Work to be completed: The output should be every line below, retyped exactly, with no images.
--- Data to examine Enclosed Below ---
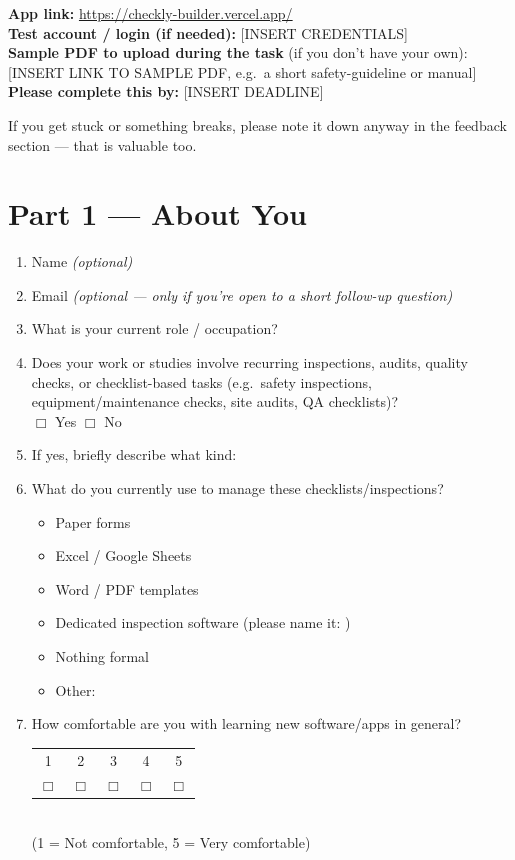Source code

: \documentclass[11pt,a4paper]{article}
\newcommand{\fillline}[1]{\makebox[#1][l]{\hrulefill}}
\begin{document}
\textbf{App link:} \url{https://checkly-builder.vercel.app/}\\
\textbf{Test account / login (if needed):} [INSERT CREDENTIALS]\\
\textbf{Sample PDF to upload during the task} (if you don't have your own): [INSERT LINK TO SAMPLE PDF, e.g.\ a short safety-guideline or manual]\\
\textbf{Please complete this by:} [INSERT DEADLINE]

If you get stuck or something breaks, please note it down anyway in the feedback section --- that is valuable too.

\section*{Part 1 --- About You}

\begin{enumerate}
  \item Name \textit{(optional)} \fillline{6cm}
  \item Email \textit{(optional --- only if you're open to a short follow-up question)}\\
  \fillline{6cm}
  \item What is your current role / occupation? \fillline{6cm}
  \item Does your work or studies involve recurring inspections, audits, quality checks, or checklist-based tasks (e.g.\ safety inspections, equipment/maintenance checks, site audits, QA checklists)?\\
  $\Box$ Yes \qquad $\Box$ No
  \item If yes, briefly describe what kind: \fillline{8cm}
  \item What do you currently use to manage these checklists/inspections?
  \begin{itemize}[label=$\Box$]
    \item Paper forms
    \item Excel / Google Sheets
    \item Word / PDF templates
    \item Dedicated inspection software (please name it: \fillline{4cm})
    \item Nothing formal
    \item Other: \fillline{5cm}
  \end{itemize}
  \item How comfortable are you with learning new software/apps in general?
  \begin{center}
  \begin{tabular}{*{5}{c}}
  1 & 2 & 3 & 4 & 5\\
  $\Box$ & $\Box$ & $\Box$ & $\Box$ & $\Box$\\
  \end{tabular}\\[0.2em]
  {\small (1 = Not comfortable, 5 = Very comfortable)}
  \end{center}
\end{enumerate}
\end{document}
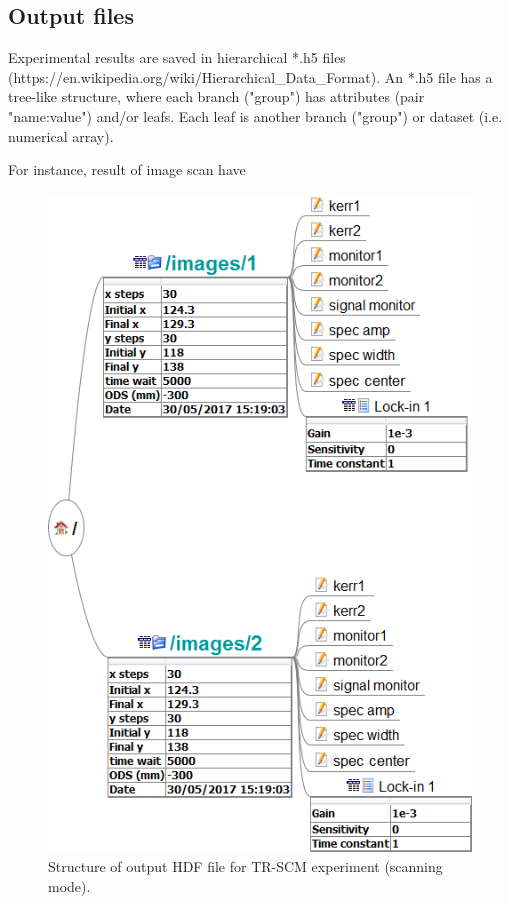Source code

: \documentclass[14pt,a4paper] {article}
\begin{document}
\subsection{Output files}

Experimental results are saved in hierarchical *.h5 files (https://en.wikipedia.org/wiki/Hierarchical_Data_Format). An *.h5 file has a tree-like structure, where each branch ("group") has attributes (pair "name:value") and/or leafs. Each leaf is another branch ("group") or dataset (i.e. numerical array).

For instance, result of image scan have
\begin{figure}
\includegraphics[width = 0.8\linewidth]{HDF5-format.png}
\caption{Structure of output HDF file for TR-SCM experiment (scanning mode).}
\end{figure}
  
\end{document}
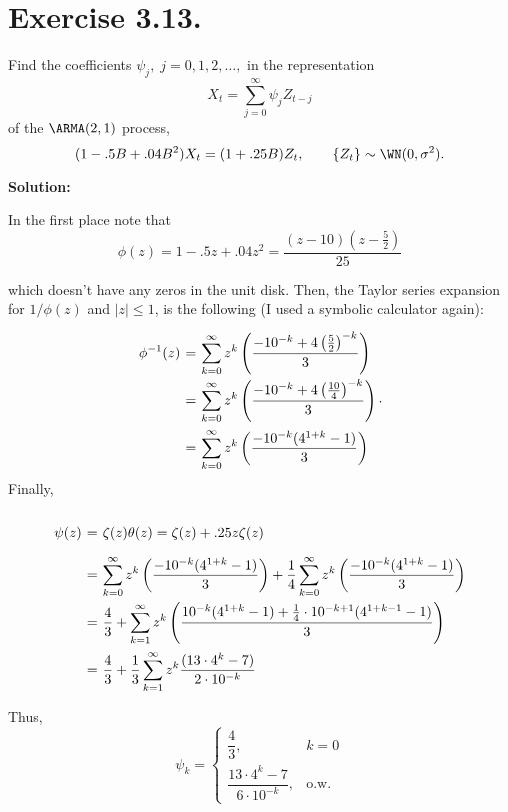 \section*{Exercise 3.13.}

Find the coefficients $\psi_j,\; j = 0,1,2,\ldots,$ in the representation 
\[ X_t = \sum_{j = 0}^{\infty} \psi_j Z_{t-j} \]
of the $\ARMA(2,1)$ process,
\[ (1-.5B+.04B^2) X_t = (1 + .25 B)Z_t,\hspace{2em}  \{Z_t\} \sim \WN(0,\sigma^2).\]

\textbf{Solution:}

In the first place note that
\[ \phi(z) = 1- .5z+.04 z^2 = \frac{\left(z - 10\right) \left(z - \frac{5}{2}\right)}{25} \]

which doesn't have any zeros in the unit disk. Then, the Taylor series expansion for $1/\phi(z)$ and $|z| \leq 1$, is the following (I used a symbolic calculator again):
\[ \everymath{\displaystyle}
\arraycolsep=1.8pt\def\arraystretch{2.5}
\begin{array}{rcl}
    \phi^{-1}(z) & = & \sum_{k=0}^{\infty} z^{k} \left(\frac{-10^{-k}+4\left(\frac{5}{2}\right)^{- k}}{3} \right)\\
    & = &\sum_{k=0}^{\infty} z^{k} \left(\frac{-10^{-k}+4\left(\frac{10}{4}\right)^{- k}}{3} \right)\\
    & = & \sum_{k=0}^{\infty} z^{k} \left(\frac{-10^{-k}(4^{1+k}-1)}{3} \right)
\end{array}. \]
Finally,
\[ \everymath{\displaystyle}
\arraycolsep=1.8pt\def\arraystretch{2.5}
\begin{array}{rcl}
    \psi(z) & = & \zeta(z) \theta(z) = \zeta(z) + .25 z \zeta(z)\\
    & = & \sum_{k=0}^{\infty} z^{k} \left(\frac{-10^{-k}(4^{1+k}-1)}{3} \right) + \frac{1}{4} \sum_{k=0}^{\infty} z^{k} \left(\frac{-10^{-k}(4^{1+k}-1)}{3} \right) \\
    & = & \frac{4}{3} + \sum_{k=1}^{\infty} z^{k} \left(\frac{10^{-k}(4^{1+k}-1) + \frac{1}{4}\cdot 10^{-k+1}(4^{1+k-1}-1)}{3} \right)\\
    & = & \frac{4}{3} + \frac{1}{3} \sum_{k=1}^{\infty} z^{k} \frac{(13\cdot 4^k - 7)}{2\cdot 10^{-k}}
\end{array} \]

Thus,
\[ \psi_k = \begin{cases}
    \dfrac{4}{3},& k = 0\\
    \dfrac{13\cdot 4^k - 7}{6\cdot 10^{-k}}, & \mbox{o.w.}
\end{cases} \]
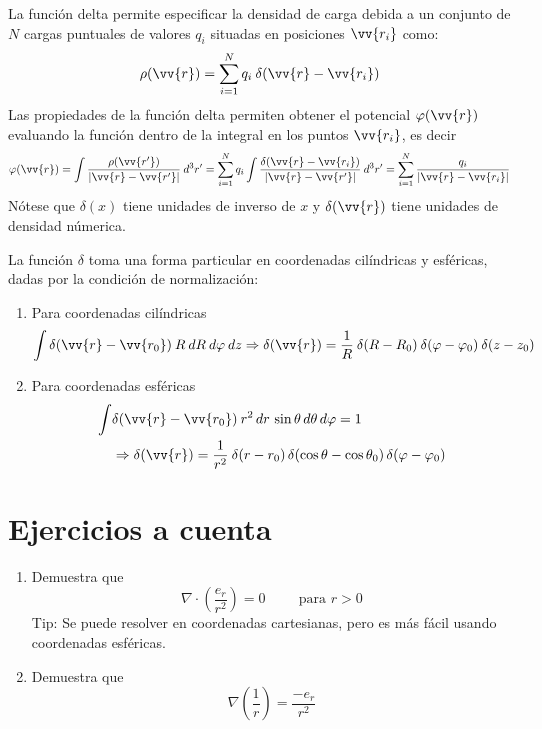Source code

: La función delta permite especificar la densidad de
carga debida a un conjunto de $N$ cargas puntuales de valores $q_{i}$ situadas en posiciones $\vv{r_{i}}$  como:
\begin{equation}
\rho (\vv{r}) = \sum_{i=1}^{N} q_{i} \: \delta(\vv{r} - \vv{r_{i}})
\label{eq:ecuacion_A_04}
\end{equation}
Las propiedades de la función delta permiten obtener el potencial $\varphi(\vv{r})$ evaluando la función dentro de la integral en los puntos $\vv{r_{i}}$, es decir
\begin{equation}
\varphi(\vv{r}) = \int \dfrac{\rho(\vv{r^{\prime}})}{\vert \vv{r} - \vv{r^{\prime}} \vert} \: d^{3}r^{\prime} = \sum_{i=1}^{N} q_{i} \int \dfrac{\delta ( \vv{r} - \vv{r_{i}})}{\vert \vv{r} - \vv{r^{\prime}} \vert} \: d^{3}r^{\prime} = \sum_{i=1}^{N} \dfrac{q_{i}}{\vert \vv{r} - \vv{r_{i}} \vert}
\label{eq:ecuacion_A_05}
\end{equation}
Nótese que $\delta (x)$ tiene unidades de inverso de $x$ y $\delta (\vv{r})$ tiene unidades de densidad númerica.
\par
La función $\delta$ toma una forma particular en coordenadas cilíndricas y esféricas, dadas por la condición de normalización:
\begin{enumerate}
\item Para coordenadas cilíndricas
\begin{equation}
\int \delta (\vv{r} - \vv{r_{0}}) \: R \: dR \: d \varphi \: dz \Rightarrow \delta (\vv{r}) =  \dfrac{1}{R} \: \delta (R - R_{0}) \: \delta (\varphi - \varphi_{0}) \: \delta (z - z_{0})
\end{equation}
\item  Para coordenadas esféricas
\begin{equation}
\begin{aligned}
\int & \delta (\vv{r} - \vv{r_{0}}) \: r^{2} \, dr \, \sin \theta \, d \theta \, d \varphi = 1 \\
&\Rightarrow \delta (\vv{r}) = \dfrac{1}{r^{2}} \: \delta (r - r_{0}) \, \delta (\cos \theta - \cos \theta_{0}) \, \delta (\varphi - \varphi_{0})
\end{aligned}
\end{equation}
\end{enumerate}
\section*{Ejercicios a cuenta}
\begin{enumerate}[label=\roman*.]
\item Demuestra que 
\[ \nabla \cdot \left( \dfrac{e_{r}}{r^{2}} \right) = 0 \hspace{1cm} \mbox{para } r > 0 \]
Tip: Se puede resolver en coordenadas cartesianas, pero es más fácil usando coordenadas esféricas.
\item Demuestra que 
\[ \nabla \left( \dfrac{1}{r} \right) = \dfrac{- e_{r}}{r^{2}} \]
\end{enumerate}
--- End of Enclosed Data to examine ---
Exercise result:
Source code

: \documentclass[11pt,a4paper]{article}
\newcommand{\fillline}[1]{\makebox[#1][l]{\hrulefill}}
\begin{document}
\textbf{App link:} \url{https://checkly-builder.vercel.app/}\\
\textbf{Test account / login (if needed):} [INSERT CREDENTIALS]\\
\textbf{Sample PDF to upload during the task} (if you don't have your own): [INSERT LINK TO SAMPLE PDF, e.g.\ a short safety-guideline or manual]\\
\textbf{Please complete this by:} [INSERT DEADLINE]

If you get stuck or something breaks, please note it down anyway in the feedback section --- that is valuable too.

\section*{Part 1 --- About You}

\begin{enumerate}
  \item Name \textit{(optional)} \fillline{6cm}
  \item Email \textit{(optional --- only if you're open to a short follow-up question)}\\
  \fillline{6cm}
  \item What is your current role / occupation? \fillline{6cm}
  \item Does your work or studies involve recurring inspections, audits, quality checks, or checklist-based tasks (e.g.\ safety inspections, equipment/maintenance checks, site audits, QA checklists)?\\
  $\Box$ Yes \qquad $\Box$ No
  \item If yes, briefly describe what kind: \fillline{8cm}
  \item What do you currently use to manage these checklists/inspections?
  \begin{itemize}[label=$\Box$]
    \item Paper forms
    \item Excel / Google Sheets
    \item Word / PDF templates
    \item Dedicated inspection software (please name it: \fillline{4cm})
    \item Nothing formal
    \item Other: \fillline{5cm}
  \end{itemize}
  \item How comfortable are you with learning new software/apps in general?
  \begin{center}
  \begin{tabular}{*{5}{c}}
  1 & 2 & 3 & 4 & 5\\
  $\Box$ & $\Box$ & $\Box$ & $\Box$ & $\Box$\\
  \end{tabular}\\[0.2em]
  {\small (1 = Not comfortable, 5 = Very comfortable)}
  \end{center}
\end{enumerate}
\end{document}
Source code

: \documentclass[14pt,a4paper] {article}
\begin{document}
\subsection{Output files}

Experimental results are saved in hierarchical *.h5 files (https://en.wikipedia.org/wiki/Hierarchical_Data_Format). An *.h5 file has a tree-like structure, where each branch ("group") has attributes (pair "name:value") and/or leafs. Each leaf is another branch ("group") or dataset (i.e. numerical array).

For instance, result of image scan have
\begin{figure}
\includegraphics[width = 0.8\linewidth]{HDF5-format.png}
\caption{Structure of output HDF file for TR-SCM experiment (scanning mode).}
\end{figure}
  
\end{document}
 \section*{Exercise 3.13.}

Find the coefficients $\psi_j,\; j = 0,1,2,\ldots,$ in the representation 
\[ X_t = \sum_{j = 0}^{\infty} \psi_j Z_{t-j} \]
of the $\ARMA(2,1)$ process,
\[ (1-.5B+.04B^2) X_t = (1 + .25 B)Z_t,\hspace{2em}  \{Z_t\} \sim \WN(0,\sigma^2).\]

\textbf{Solution:}

In the first place note that
\[ \phi(z) = 1- .5z+.04 z^2 = \frac{\left(z - 10\right) \left(z - \frac{5}{2}\right)}{25} \]

which doesn't have any zeros in the unit disk. Then, the Taylor series expansion for $1/\phi(z)$ and $|z| \leq 1$, is the following (I used a symbolic calculator again):
\[ \everymath{\displaystyle}
\arraycolsep=1.8pt\def\arraystretch{2.5}
\begin{array}{rcl}
    \phi^{-1}(z) & = & \sum_{k=0}^{\infty} z^{k} \left(\frac{-10^{-k}+4\left(\frac{5}{2}\right)^{- k}}{3} \right)\\
    & = &\sum_{k=0}^{\infty} z^{k} \left(\frac{-10^{-k}+4\left(\frac{10}{4}\right)^{- k}}{3} \right)\\
    & = & \sum_{k=0}^{\infty} z^{k} \left(\frac{-10^{-k}(4^{1+k}-1)}{3} \right)
\end{array}. \]
Finally,
\[ \everymath{\displaystyle}
\arraycolsep=1.8pt\def\arraystretch{2.5}
\begin{array}{rcl}
    \psi(z) & = & \zeta(z) \theta(z) = \zeta(z) + .25 z \zeta(z)\\
    & = & \sum_{k=0}^{\infty} z^{k} \left(\frac{-10^{-k}(4^{1+k}-1)}{3} \right) + \frac{1}{4} \sum_{k=0}^{\infty} z^{k} \left(\frac{-10^{-k}(4^{1+k}-1)}{3} \right) \\
    & = & \frac{4}{3} + \sum_{k=1}^{\infty} z^{k} \left(\frac{10^{-k}(4^{1+k}-1) + \frac{1}{4}\cdot 10^{-k+1}(4^{1+k-1}-1)}{3} \right)\\
    & = & \frac{4}{3} + \frac{1}{3} \sum_{k=1}^{\infty} z^{k} \frac{(13\cdot 4^k - 7)}{2\cdot 10^{-k}}
\end{array} \]

Thus,
\[ \psi_k = \begin{cases}
    \dfrac{4}{3},& k = 0\\
    \dfrac{13\cdot 4^k - 7}{6\cdot 10^{-k}}, & \mbox{o.w.}
\end{cases} \]
Source code

: La función delta permite especificar la densidad de
carga debida a un conjunto de $N$ cargas puntuales de valores $q_{i}$ situadas en posiciones $\vv{r_{i}}$  como:
\begin{equation}
\rho (\vv{r}) = \sum_{i=1}^{N} q_{i} \: \delta(\vv{r} - \vv{r_{i}})
\label{eq:ecuacion_A_04}
\end{equation}
Las propiedades de la función delta permiten obtener el potencial $\varphi(\vv{r})$ evaluando la función dentro de la integral en los puntos $\vv{r_{i}}$, es decir
\begin{equation}
\varphi(\vv{r}) = \int \dfrac{\rho(\vv{r^{\prime}})}{\vert \vv{r} - \vv{r^{\prime}} \vert} \: d^{3}r^{\prime} = \sum_{i=1}^{N} q_{i} \int \dfrac{\delta ( \vv{r} - \vv{r_{i}})}{\vert \vv{r} - \vv{r^{\prime}} \vert} \: d^{3}r^{\prime} = \sum_{i=1}^{N} \dfrac{q_{i}}{\vert \vv{r} - \vv{r_{i}} \vert}
\label{eq:ecuacion_A_05}
\end{equation}
Nótese que $\delta (x)$ tiene unidades de inverso de $x$ y $\delta (\vv{r})$ tiene unidades de densidad númerica.
\par
La función $\delta$ toma una forma particular en coordenadas cilíndricas y esféricas, dadas por la condición de normalización:
\begin{enumerate}
\item Para coordenadas cilíndricas
\begin{equation}
\int \delta (\vv{r} - \vv{r_{0}}) \: R \: dR \: d \varphi \: dz \Rightarrow \delta (\vv{r}) =  \dfrac{1}{R} \: \delta (R - R_{0}) \: \delta (\varphi - \varphi_{0}) \: \delta (z - z_{0})
\end{equation}
\item  Para coordenadas esféricas
\begin{equation}
\begin{aligned}
\int & \delta (\vv{r} - \vv{r_{0}}) \: r^{2} \, dr \, \sin \theta \, d \theta \, d \varphi = 1 \\
&\Rightarrow \delta (\vv{r}) = \dfrac{1}{r^{2}} \: \delta (r - r_{0}) \, \delta (\cos \theta - \cos \theta_{0}) \, \delta (\varphi - \varphi_{0})
\end{aligned}
\end{equation}
\end{enumerate}
\section*{Ejercicios a cuenta}
\begin{enumerate}[label=\roman*.]
\item Demuestra que 
\[ \nabla \cdot \left( \dfrac{e_{r}}{r^{2}} \right) = 0 \hspace{1cm} \mbox{para } r > 0 \]
Tip: Se puede resolver en coordenadas cartesianas, pero es más fácil usando coordenadas esféricas.
\item Demuestra que 
\[ \nabla \left( \dfrac{1}{r} \right) = \dfrac{- e_{r}}{r^{2}} \]
\end{enumerate}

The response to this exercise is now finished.